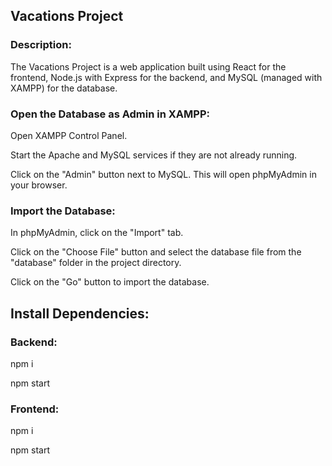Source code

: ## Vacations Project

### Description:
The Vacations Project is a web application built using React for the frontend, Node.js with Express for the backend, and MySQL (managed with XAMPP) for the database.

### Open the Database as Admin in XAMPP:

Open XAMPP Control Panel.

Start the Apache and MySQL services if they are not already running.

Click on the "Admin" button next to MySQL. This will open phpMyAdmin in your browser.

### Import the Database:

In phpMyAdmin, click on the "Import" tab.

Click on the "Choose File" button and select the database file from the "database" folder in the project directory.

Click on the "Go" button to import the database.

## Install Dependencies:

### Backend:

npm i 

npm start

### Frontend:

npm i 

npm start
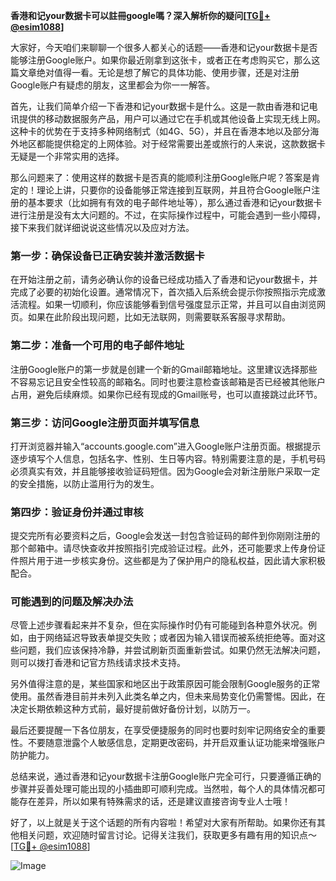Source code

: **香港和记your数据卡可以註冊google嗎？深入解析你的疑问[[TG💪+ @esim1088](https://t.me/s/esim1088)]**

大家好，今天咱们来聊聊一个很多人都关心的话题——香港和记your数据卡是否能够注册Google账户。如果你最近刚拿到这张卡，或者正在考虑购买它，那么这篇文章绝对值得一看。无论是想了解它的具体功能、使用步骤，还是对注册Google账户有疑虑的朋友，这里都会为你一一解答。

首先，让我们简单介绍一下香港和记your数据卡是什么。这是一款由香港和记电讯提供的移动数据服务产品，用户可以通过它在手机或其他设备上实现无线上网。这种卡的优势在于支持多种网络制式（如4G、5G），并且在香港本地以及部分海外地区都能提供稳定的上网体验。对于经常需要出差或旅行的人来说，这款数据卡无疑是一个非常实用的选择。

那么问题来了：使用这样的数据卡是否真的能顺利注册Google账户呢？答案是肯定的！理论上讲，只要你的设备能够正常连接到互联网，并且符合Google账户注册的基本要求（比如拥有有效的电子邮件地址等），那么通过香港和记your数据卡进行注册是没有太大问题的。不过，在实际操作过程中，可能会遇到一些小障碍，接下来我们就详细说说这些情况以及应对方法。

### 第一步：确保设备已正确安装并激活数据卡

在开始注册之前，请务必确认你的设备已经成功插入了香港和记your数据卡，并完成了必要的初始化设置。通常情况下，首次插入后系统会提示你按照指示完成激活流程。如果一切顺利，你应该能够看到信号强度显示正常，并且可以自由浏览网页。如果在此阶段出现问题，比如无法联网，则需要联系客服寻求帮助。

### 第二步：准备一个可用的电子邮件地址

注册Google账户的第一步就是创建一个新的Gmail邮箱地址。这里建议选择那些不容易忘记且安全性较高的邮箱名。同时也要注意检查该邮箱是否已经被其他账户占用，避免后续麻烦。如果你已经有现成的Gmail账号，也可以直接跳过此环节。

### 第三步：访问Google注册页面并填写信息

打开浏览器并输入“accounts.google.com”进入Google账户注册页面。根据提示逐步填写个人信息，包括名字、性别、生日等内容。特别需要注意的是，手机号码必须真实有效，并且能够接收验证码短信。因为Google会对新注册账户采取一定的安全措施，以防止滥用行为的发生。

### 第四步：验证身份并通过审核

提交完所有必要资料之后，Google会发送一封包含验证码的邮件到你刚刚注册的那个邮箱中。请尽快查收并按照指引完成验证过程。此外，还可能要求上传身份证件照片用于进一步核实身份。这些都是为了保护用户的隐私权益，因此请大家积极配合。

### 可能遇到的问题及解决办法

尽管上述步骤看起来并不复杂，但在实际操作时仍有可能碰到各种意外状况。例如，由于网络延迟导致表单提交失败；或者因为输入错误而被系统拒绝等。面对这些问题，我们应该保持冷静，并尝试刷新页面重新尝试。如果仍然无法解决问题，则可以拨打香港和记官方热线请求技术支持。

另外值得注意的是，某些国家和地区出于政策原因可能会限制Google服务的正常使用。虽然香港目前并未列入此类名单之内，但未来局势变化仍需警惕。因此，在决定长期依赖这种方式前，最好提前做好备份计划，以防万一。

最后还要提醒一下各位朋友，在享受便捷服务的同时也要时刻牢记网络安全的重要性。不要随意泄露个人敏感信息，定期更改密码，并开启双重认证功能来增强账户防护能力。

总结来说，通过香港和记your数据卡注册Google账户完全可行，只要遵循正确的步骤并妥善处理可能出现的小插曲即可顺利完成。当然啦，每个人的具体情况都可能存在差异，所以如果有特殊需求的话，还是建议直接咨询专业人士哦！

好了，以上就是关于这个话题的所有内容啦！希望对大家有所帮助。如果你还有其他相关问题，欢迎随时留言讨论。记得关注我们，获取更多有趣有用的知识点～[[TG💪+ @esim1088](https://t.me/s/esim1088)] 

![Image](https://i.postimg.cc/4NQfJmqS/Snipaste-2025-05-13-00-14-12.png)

== == ==

Directions for this task:
Give an exact copy of the listing above that leaves out every picture.

Exercise result:
Source code

: ## Vacations Project

### Description:
The Vacations Project is a web application built using React for the frontend, Node.js with Express for the backend, and MySQL (managed with XAMPP) for the database.

### Open the Database as Admin in XAMPP:

Open XAMPP Control Panel.

Start the Apache and MySQL services if they are not already running.

Click on the "Admin" button next to MySQL. This will open phpMyAdmin in your browser.

### Import the Database:

In phpMyAdmin, click on the "Import" tab.

Click on the "Choose File" button and select the database file from the "database" folder in the project directory.

Click on the "Go" button to import the database.

## Install Dependencies:

### Backend:

npm i 

npm start

### Frontend:

npm i 

npm start
Source code

: **香港和记your数据卡可以註冊google嗎？深入解析你的疑问[[TG💪+ @esim1088](https://t.me/s/esim1088)]**

大家好，今天咱们来聊聊一个很多人都关心的话题——香港和记your数据卡是否能够注册Google账户。如果你最近刚拿到这张卡，或者正在考虑购买它，那么这篇文章绝对值得一看。无论是想了解它的具体功能、使用步骤，还是对注册Google账户有疑虑的朋友，这里都会为你一一解答。

首先，让我们简单介绍一下香港和记your数据卡是什么。这是一款由香港和记电讯提供的移动数据服务产品，用户可以通过它在手机或其他设备上实现无线上网。这种卡的优势在于支持多种网络制式（如4G、5G），并且在香港本地以及部分海外地区都能提供稳定的上网体验。对于经常需要出差或旅行的人来说，这款数据卡无疑是一个非常实用的选择。

那么问题来了：使用这样的数据卡是否真的能顺利注册Google账户呢？答案是肯定的！理论上讲，只要你的设备能够正常连接到互联网，并且符合Google账户注册的基本要求（比如拥有有效的电子邮件地址等），那么通过香港和记your数据卡进行注册是没有太大问题的。不过，在实际操作过程中，可能会遇到一些小障碍，接下来我们就详细说说这些情况以及应对方法。

### 第一步：确保设备已正确安装并激活数据卡

在开始注册之前，请务必确认你的设备已经成功插入了香港和记your数据卡，并完成了必要的初始化设置。通常情况下，首次插入后系统会提示你按照指示完成激活流程。如果一切顺利，你应该能够看到信号强度显示正常，并且可以自由浏览网页。如果在此阶段出现问题，比如无法联网，则需要联系客服寻求帮助。

### 第二步：准备一个可用的电子邮件地址

注册Google账户的第一步就是创建一个新的Gmail邮箱地址。这里建议选择那些不容易忘记且安全性较高的邮箱名。同时也要注意检查该邮箱是否已经被其他账户占用，避免后续麻烦。如果你已经有现成的Gmail账号，也可以直接跳过此环节。

### 第三步：访问Google注册页面并填写信息

打开浏览器并输入“accounts.google.com”进入Google账户注册页面。根据提示逐步填写个人信息，包括名字、性别、生日等内容。特别需要注意的是，手机号码必须真实有效，并且能够接收验证码短信。因为Google会对新注册账户采取一定的安全措施，以防止滥用行为的发生。

### 第四步：验证身份并通过审核

提交完所有必要资料之后，Google会发送一封包含验证码的邮件到你刚刚注册的那个邮箱中。请尽快查收并按照指引完成验证过程。此外，还可能要求上传身份证件照片用于进一步核实身份。这些都是为了保护用户的隐私权益，因此请大家积极配合。

### 可能遇到的问题及解决办法

尽管上述步骤看起来并不复杂，但在实际操作时仍有可能碰到各种意外状况。例如，由于网络延迟导致表单提交失败；或者因为输入错误而被系统拒绝等。面对这些问题，我们应该保持冷静，并尝试刷新页面重新尝试。如果仍然无法解决问题，则可以拨打香港和记官方热线请求技术支持。

另外值得注意的是，某些国家和地区出于政策原因可能会限制Google服务的正常使用。虽然香港目前并未列入此类名单之内，但未来局势变化仍需警惕。因此，在决定长期依赖这种方式前，最好提前做好备份计划，以防万一。

最后还要提醒一下各位朋友，在享受便捷服务的同时也要时刻牢记网络安全的重要性。不要随意泄露个人敏感信息，定期更改密码，并开启双重认证功能来增强账户防护能力。

总结来说，通过香港和记your数据卡注册Google账户完全可行，只要遵循正确的步骤并妥善处理可能出现的小插曲即可顺利完成。当然啦，每个人的具体情况都可能存在差异，所以如果有特殊需求的话，还是建议直接咨询专业人士哦！

好了，以上就是关于这个话题的所有内容啦！希望对大家有所帮助。如果你还有其他相关问题，欢迎随时留言讨论。记得关注我们，获取更多有趣有用的知识点～[[TG💪+ @esim1088](https://t.me/s/esim1088)] 

![Image](https://i.postimg.cc/4NQfJmqS/Snipaste-2025-05-13-00-14-12.png)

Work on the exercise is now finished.